I will also take some convincing that the ATNF and GTNF are 'open' to 'every voice'. It used to be true of GTNF (aka the Global Tobacco and Nicotine Forum) but I'm not sure it still is.

For example, from its inception in 2008 to 2017 I was invited to take part – as a panellist or primary speaker – in every GTNF, from Bangalore to Brussels, Cape Town to New York.

The last time I was invited to speak – as part of a panel – was in Washington DC in 2022, but as I explained at the time I wasn't part of the main programme.
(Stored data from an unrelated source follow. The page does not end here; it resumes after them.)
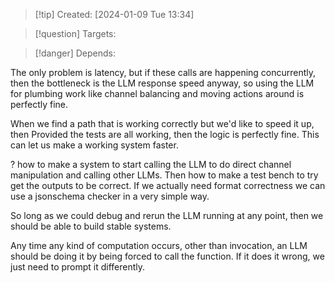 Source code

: 
>[!tip] Created: [2024-01-09 Tue 13:34]

>[!question] Targets: 

>[!danger] Depends: 

The only problem is latency, but if these calls are happening concurrently, then the bottleneck is the LLM response speed anyway, so using the LLM for plumbing work like channel balancing and moving actions around is perfectly fine.

When we find a path that is working correctly but we'd like to speed it up, then
Provided the tests are all working, then the logic is perfectly fine.  This can let us make a working system faster.

? how to make a system to start calling the LLM to do direct channel manipulation and calling other LLMs. 
Then how to make a test bench to try get the outputs to be correct.  If we actually need format correctness we can use a jsonschema checker in a very simple way.

So long as we could debug and rerun the LLM running at any point, then we should be able to build stable systems.

Any time any kind of computation occurs, other than invocation, an LLM should be doing it by being forced to call the function.  If it does it wrong, we just need to prompt it differently. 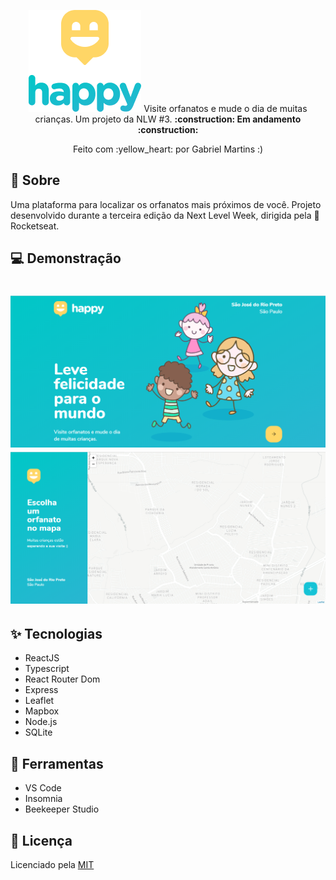 <p align="center">
  <img alt="HappyLogo" title="#Logo" src="./assets/logo.png" />
  Visite orfanatos e mude o dia de muitas crianças. Um projeto da NLW #3.
  <b> :construction: Em andamento :construction: </b>
  <p align="center"> Feito com :yellow_heart: por Gabriel Martins :) </p>
</p>

## :email: Sobre
Uma plataforma para localizar os orfanatos mais próximos de você. 
Projeto desenvolvido durante a terceira edição da Next Level Week, dirigida pela :rocket: Rocketseat.

## :computer: Demonstração
<h1 align="center">
  <img alt="HappyLanding" title="#Landing" src="./assets/landing.png" />
  <img alt="HappyMap" title="#OrphanagesMap" src="./assets/orphanages-map.png" />
</h1>

<!-- ## Funcionalidades
- [x] Localização no mapa
- [x] Cadastro de orfanatos -->

## :sparkles: Tecnologias 
- ReactJS
- Typescript
- React Router Dom
- Express
- Leaflet
- Mapbox
- Node.js
- SQLite

## :wrench: Ferramentas
- VS Code
- Insomnia
- Beekeeper Studio

<!-- ## Instalação -->

## :page_with_curl: Licença
Licenciado pela <a href="./LICENSE.md"> MIT </a>
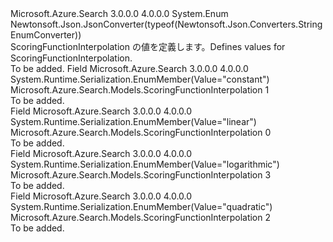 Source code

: <Type Name="ScoringFunctionInterpolation" FullName="Microsoft.Azure.Search.Models.ScoringFunctionInterpolation">
  <TypeSignature Language="C#" Value="public enum ScoringFunctionInterpolation" />
  <TypeSignature Language="ILAsm" Value=".class public auto ansi sealed ScoringFunctionInterpolation extends System.Enum" />
  <TypeSignature Language="DocId" Value="T:Microsoft.Azure.Search.Models.ScoringFunctionInterpolation" />
  <TypeSignature Language="VB.NET" Value="Public Enum ScoringFunctionInterpolation" />
  <TypeSignature Language="F#" Value="type ScoringFunctionInterpolation = " />
  <AssemblyInfo>
    <AssemblyName>Microsoft.Azure.Search</AssemblyName>
    <AssemblyVersion>3.0.0.0</AssemblyVersion>
    <AssemblyVersion>4.0.0.0</AssemblyVersion>
  </AssemblyInfo>
  <Base>
    <BaseTypeName>System.Enum</BaseTypeName>
  </Base>
  <Attributes>
    <Attribute>
      <AttributeName>Newtonsoft.Json.JsonConverter(typeof(Newtonsoft.Json.Converters.StringEnumConverter))</AttributeName>
    </Attribute>
  </Attributes>
  <Docs>
    <summary>
            <span data-ttu-id="849ed-101">ScoringFunctionInterpolation の値を定義します。</span><span class="sxs-lookup"><span data-stu-id="849ed-101">Defines values for ScoringFunctionInterpolation.</span></span>
            </summary>
    <remarks>To be added.</remarks>
  </Docs>
  <Members>
    <Member MemberName="Constant">
      <MemberSignature Language="C#" Value="Constant" />
      <MemberSignature Language="ILAsm" Value=".field public static literal valuetype Microsoft.Azure.Search.Models.ScoringFunctionInterpolation Constant = int32(1)" />
      <MemberSignature Language="DocId" Value="F:Microsoft.Azure.Search.Models.ScoringFunctionInterpolation.Constant" />
      <MemberSignature Language="VB.NET" Value="Constant" />
      <MemberSignature Language="F#" Value="Constant = 1" Usage="Microsoft.Azure.Search.Models.ScoringFunctionInterpolation.Constant" />
      <MemberType>Field</MemberType>
      <AssemblyInfo>
        <AssemblyName>Microsoft.Azure.Search</AssemblyName>
        <AssemblyVersion>3.0.0.0</AssemblyVersion>
        <AssemblyVersion>4.0.0.0</AssemblyVersion>
      </AssemblyInfo>
      <Attributes>
        <Attribute>
          <AttributeName>System.Runtime.Serialization.EnumMember(Value="constant")</AttributeName>
        </Attribute>
      </Attributes>
      <ReturnValue>
        <ReturnType>Microsoft.Azure.Search.Models.ScoringFunctionInterpolation</ReturnType>
      </ReturnValue>
      <MemberValue>1</MemberValue>
      <Docs>
        <summary>To be added.</summary>
      </Docs>
    </Member>
    <Member MemberName="Linear">
      <MemberSignature Language="C#" Value="Linear" />
      <MemberSignature Language="ILAsm" Value=".field public static literal valuetype Microsoft.Azure.Search.Models.ScoringFunctionInterpolation Linear = int32(0)" />
      <MemberSignature Language="DocId" Value="F:Microsoft.Azure.Search.Models.ScoringFunctionInterpolation.Linear" />
      <MemberSignature Language="VB.NET" Value="Linear" />
      <MemberSignature Language="F#" Value="Linear = 0" Usage="Microsoft.Azure.Search.Models.ScoringFunctionInterpolation.Linear" />
      <MemberType>Field</MemberType>
      <AssemblyInfo>
        <AssemblyName>Microsoft.Azure.Search</AssemblyName>
        <AssemblyVersion>3.0.0.0</AssemblyVersion>
        <AssemblyVersion>4.0.0.0</AssemblyVersion>
      </AssemblyInfo>
      <Attributes>
        <Attribute>
          <AttributeName>System.Runtime.Serialization.EnumMember(Value="linear")</AttributeName>
        </Attribute>
      </Attributes>
      <ReturnValue>
        <ReturnType>Microsoft.Azure.Search.Models.ScoringFunctionInterpolation</ReturnType>
      </ReturnValue>
      <MemberValue>0</MemberValue>
      <Docs>
        <summary>To be added.</summary>
      </Docs>
    </Member>
    <Member MemberName="Logarithmic">
      <MemberSignature Language="C#" Value="Logarithmic" />
      <MemberSignature Language="ILAsm" Value=".field public static literal valuetype Microsoft.Azure.Search.Models.ScoringFunctionInterpolation Logarithmic = int32(3)" />
      <MemberSignature Language="DocId" Value="F:Microsoft.Azure.Search.Models.ScoringFunctionInterpolation.Logarithmic" />
      <MemberSignature Language="VB.NET" Value="Logarithmic" />
      <MemberSignature Language="F#" Value="Logarithmic = 3" Usage="Microsoft.Azure.Search.Models.ScoringFunctionInterpolation.Logarithmic" />
      <MemberType>Field</MemberType>
      <AssemblyInfo>
        <AssemblyName>Microsoft.Azure.Search</AssemblyName>
        <AssemblyVersion>3.0.0.0</AssemblyVersion>
        <AssemblyVersion>4.0.0.0</AssemblyVersion>
      </AssemblyInfo>
      <Attributes>
        <Attribute>
          <AttributeName>System.Runtime.Serialization.EnumMember(Value="logarithmic")</AttributeName>
        </Attribute>
      </Attributes>
      <ReturnValue>
        <ReturnType>Microsoft.Azure.Search.Models.ScoringFunctionInterpolation</ReturnType>
      </ReturnValue>
      <MemberValue>3</MemberValue>
      <Docs>
        <summary>To be added.</summary>
      </Docs>
    </Member>
    <Member MemberName="Quadratic">
      <MemberSignature Language="C#" Value="Quadratic" />
      <MemberSignature Language="ILAsm" Value=".field public static literal valuetype Microsoft.Azure.Search.Models.ScoringFunctionInterpolation Quadratic = int32(2)" />
      <MemberSignature Language="DocId" Value="F:Microsoft.Azure.Search.Models.ScoringFunctionInterpolation.Quadratic" />
      <MemberSignature Language="VB.NET" Value="Quadratic" />
      <MemberSignature Language="F#" Value="Quadratic = 2" Usage="Microsoft.Azure.Search.Models.ScoringFunctionInterpolation.Quadratic" />
      <MemberType>Field</MemberType>
      <AssemblyInfo>
        <AssemblyName>Microsoft.Azure.Search</AssemblyName>
        <AssemblyVersion>3.0.0.0</AssemblyVersion>
        <AssemblyVersion>4.0.0.0</AssemblyVersion>
      </AssemblyInfo>
      <Attributes>
        <Attribute>
          <AttributeName>System.Runtime.Serialization.EnumMember(Value="quadratic")</AttributeName>
        </Attribute>
      </Attributes>
      <ReturnValue>
        <ReturnType>Microsoft.Azure.Search.Models.ScoringFunctionInterpolation</ReturnType>
      </ReturnValue>
      <MemberValue>2</MemberValue>
      <Docs>
        <summary>To be added.</summary>
      </Docs>
    </Member>
  </Members>
</Type> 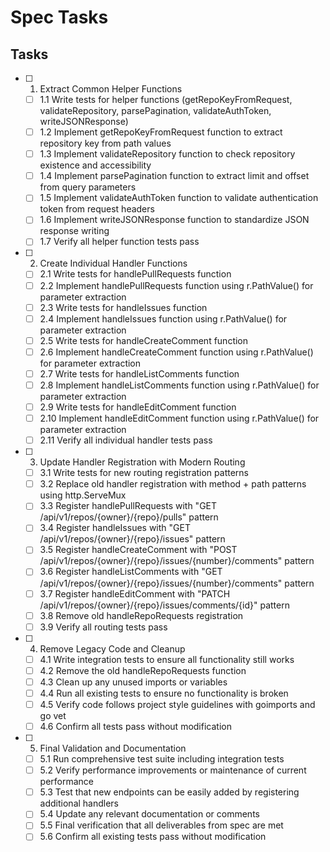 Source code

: # Spec Tasks

## Tasks

- [ ] 1. Extract Common Helper Functions
  - [ ] 1.1 Write tests for helper functions (getRepoKeyFromRequest, validateRepository, parsePagination, validateAuthToken, writeJSONResponse)
  - [ ] 1.2 Implement getRepoKeyFromRequest function to extract repository key from path values
  - [ ] 1.3 Implement validateRepository function to check repository existence and accessibility
  - [ ] 1.4 Implement parsePagination function to extract limit and offset from query parameters
  - [ ] 1.5 Implement validateAuthToken function to validate authentication token from request headers
  - [ ] 1.6 Implement writeJSONResponse function to standardize JSON response writing
  - [ ] 1.7 Verify all helper function tests pass

- [ ] 2. Create Individual Handler Functions
  - [ ] 2.1 Write tests for handlePullRequests function
  - [ ] 2.2 Implement handlePullRequests function using r.PathValue() for parameter extraction
  - [ ] 2.3 Write tests for handleIssues function
  - [ ] 2.4 Implement handleIssues function using r.PathValue() for parameter extraction
  - [ ] 2.5 Write tests for handleCreateComment function
  - [ ] 2.6 Implement handleCreateComment function using r.PathValue() for parameter extraction
  - [ ] 2.7 Write tests for handleListComments function
  - [ ] 2.8 Implement handleListComments function using r.PathValue() for parameter extraction
  - [ ] 2.9 Write tests for handleEditComment function
  - [ ] 2.10 Implement handleEditComment function using r.PathValue() for parameter extraction
  - [ ] 2.11 Verify all individual handler tests pass

- [ ] 3. Update Handler Registration with Modern Routing
  - [ ] 3.1 Write tests for new routing registration patterns
  - [ ] 3.2 Replace old handler registration with method + path patterns using http.ServeMux
  - [ ] 3.3 Register handlePullRequests with "GET /api/v1/repos/{owner}/{repo}/pulls" pattern
  - [ ] 3.4 Register handleIssues with "GET /api/v1/repos/{owner}/{repo}/issues" pattern
  - [ ] 3.5 Register handleCreateComment with "POST /api/v1/repos/{owner}/{repo}/issues/{number}/comments" pattern
  - [ ] 3.6 Register handleListComments with "GET /api/v1/repos/{owner}/{repo}/issues/{number}/comments" pattern
  - [ ] 3.7 Register handleEditComment with "PATCH /api/v1/repos/{owner}/{repo}/issues/comments/{id}" pattern
  - [ ] 3.8 Remove old handleRepoRequests registration
  - [ ] 3.9 Verify all routing tests pass

- [ ] 4. Remove Legacy Code and Cleanup
  - [ ] 4.1 Write integration tests to ensure all functionality still works
  - [ ] 4.2 Remove the old handleRepoRequests function
  - [ ] 4.3 Clean up any unused imports or variables
  - [ ] 4.4 Run all existing tests to ensure no functionality is broken
  - [ ] 4.5 Verify code follows project style guidelines with goimports and go vet
  - [ ] 4.6 Confirm all tests pass without modification

- [ ] 5. Final Validation and Documentation
  - [ ] 5.1 Run comprehensive test suite including integration tests
  - [ ] 5.2 Verify performance improvements or maintenance of current performance
  - [ ] 5.3 Test that new endpoints can be easily added by registering additional handlers
  - [ ] 5.4 Update any relevant documentation or comments
  - [ ] 5.5 Final verification that all deliverables from spec are met
  - [ ] 5.6 Confirm all existing tests pass without modification
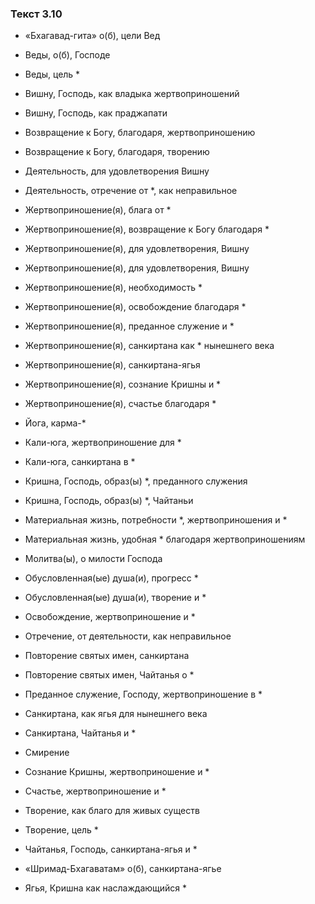 ### Текст 3.10

- «Бхагавад-гита» о(б), цели Вед

- Веды, о(б), Господе

- Веды, цель *

- Вишну, Господь, как владыка жертвоприношений

- Вишну, Господь, как праджапати

- Возвращение к Богу, благодаря, жертвоприношению

- Возвращение к Богу, благодаря, творению

- Деятельность, для удовлетворения Вишну

- Деятельность, отречение от *, как неправильное

- Жертвоприношение(я), блага от *

- Жертвоприношение(я), возвращение к Богу благодаря *

- Жертвоприношение(я), для удовлетворения, Вишну

- Жертвоприношение(я), для удовлетворения, Вишну

- Жертвоприношение(я), необходимость *

- Жертвоприношение(я), освобождение благодаря *

- Жертвоприношение(я), преданное служение и *

- Жертвоприношение(я), санкиртана как * нынешнего века

- Жертвоприношение(я), санкиртана-ягья

- Жертвоприношение(я), сознание Кришны и *

- Жертвоприношение(я), счастье благодаря *

- Йога, карма-*

- Кали-юга, жертвоприношение для *

- Кали-юга, санкиртана в *

- Кришна, Господь, образ(ы) *, преданного служения

- Кришна, Господь, образ(ы) *, Чайтаньи

- Материальная жизнь, потребности *, жертвоприношения и *

- Материальная жизнь, удобная * благодаря жертвоприношениям

- Молитва(ы), о милости Господа

- Обусловленная(ые) душа(и), прогресс *

- Обусловленная(ые) душа(и), творение и *

- Освобождение, жертвоприношение и *

- Отречение, от деятельности, как неправильное

- Повторение святых имен, санкиртана

- Повторение святых имен, Чайтанья о *

- Преданное служение, Господу, жертвоприношение в *

- Санкиртана, как ягья для нынешнего века

- Санкиртана, Чайтанья и *

- Смирение

- Сознание Кришны, жертвоприношение и *

- Счастье, жертвоприношение и *

- Творение, как благо для живых существ

- Творение, цель *

- Чайтанья, Господь, санкиртана-ягья и *

- «Шримад-Бхагаватам» о(б), санкиртана-ягье

- Ягья, Кришна как наслаждающийся *
	
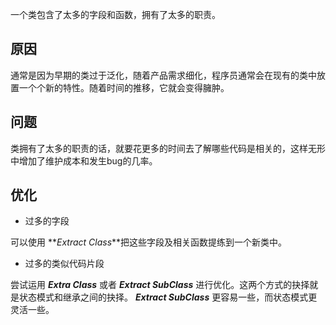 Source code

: 一个类包含了太多的字段和函数，拥有了太多的职责。

## 原因

通常是因为早期的类过于泛化，随着产品需求细化，程序员通常会在现有的类中放置一个个新的特性。随着时间的推移，它就会变得臃肿。

## 问题

类拥有了太多的职责的话，就要花更多的时间去了解哪些代码是相关的，这样无形中增加了维护成本和发生bug的几率。

## 优化

* 过多的字段

可以使用 **_Extract Class_**把这些字段及相关函数提练到一个新类中。

* 过多的类似代码片段

尝试运用 **_Extra Class_** 或者 **_Extract SubClass_** 进行优化。这两个方式的抉择就是状态模式和继承之间的抉择。 **_Extract SubClass_** 更容易一些，而状态模式更灵活一些。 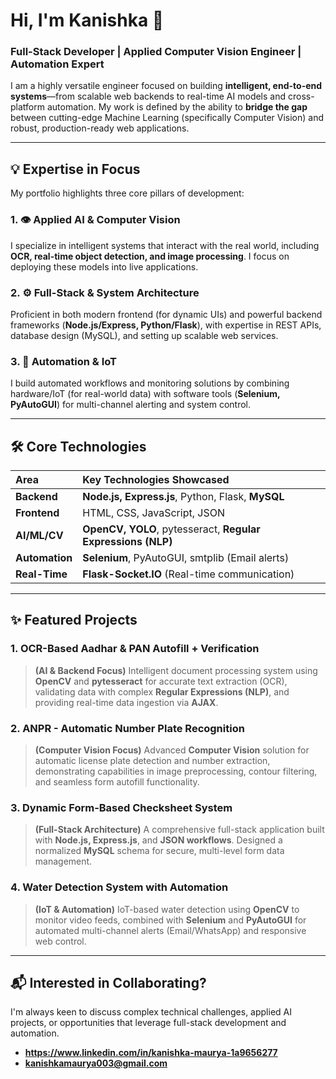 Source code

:# Hi, I'm Kanishka 👋

### Full-Stack Developer | Applied Computer Vision Engineer | Automation Expert

I am a highly versatile engineer focused on building **intelligent, end-to-end systems**—from scalable web backends to real-time AI models and cross-platform automation. My work is defined by the ability to **bridge the gap** between cutting-edge Machine Learning (specifically Computer Vision) and robust, production-ready web applications.

---

## 💡 Expertise in Focus

My portfolio highlights three core pillars of development:

### 1. 👁️ Applied AI & Computer Vision
I specialize in intelligent systems that interact with the real world, including **OCR, real-time object detection, and image processing**. I focus on deploying these models into live applications.

### 2. ⚙️ Full-Stack & System Architecture
Proficient in both modern frontend (for dynamic UIs) and powerful backend frameworks (**Node.js/Express, Python/Flask**), with expertise in REST APIs, database design (MySQL), and setting up scalable web services.

### 3. 🤖 Automation & IoT
I build automated workflows and monitoring solutions by combining hardware/IoT (for real-world data) with software tools (**Selenium, PyAutoGUI**) for multi-channel alerting and system control.

---

## 🛠️ Core Technologies

| Area | Key Technologies Showcased | |
| :--- | :--- | :--- |
| **Backend** | **Node.js, Express.js**, Python, Flask, **MySQL** | |
| **Frontend** | HTML, CSS, JavaScript, JSON | |
| **AI/ML/CV** | **OpenCV, YOLO**, pytesseract, **Regular Expressions (NLP)** | |
| **Automation** | **Selenium**, PyAutoGUI, smtplib (Email alerts) | |
| **Real-Time** | **Flask-Socket.IO** (Real-time communication) | |

---

## ✨ Featured Projects

### 1. OCR-Based Aadhar & PAN Autofill + Verification
> **(AI & Backend Focus)** Intelligent document processing system using **OpenCV** and **pytesseract** for accurate text extraction (OCR), validating data with complex **Regular Expressions (NLP)**, and providing real-time data ingestion via **AJAX**.

### 2. ANPR - Automatic Number Plate Recognition
> **(Computer Vision Focus)** Advanced **Computer Vision** solution for automatic license plate detection and number extraction, demonstrating capabilities in image preprocessing, contour filtering, and seamless form autofill functionality.

### 3. Dynamic Form-Based Checksheet System
> **(Full-Stack Architecture)** A comprehensive full-stack application built with **Node.js, Express.js**, and **JSON workflows**. Designed a normalized **MySQL** schema for secure, multi-level form data management.

### 4. Water Detection System with Automation
> **(IoT & Automation)** IoT-based water detection using **OpenCV** to monitor video feeds, combined with **Selenium** and **PyAutoGUI** for automated multi-channel alerts (Email/WhatsApp) and responsive web control.

---

## 📬 Interested in Collaborating?

I'm always keen to discuss complex technical challenges, applied AI projects, or opportunities that leverage full-stack development and automation.


* **https://www.linkedin.com/in/kanishka-maurya-1a9656277**
* **kanishkamaurya003@gmail.com**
We weren't even in the same hotel as the conference!

Since then invitations to speak at GTNF have been noticeable by their absence (see GTNF - making smokers history), and I would be surprised if we are asked to provide a speaker (or even a panelist) when GTNF convenes in Brussels later this year.

This, despite the existential threat to future generations of adults who might wish to smoke. (If that's not worth a session for debate I don't know what is.) Unfortunately, adults who want to smoke, and adults who don't want to quit smoking, have increasingly been abandoned by organisations that used to defend both their interests and their rights.

If I am wrong and GTNF is still open to 'every voice' I'll be the first to let you know. Don't hold your breath, though!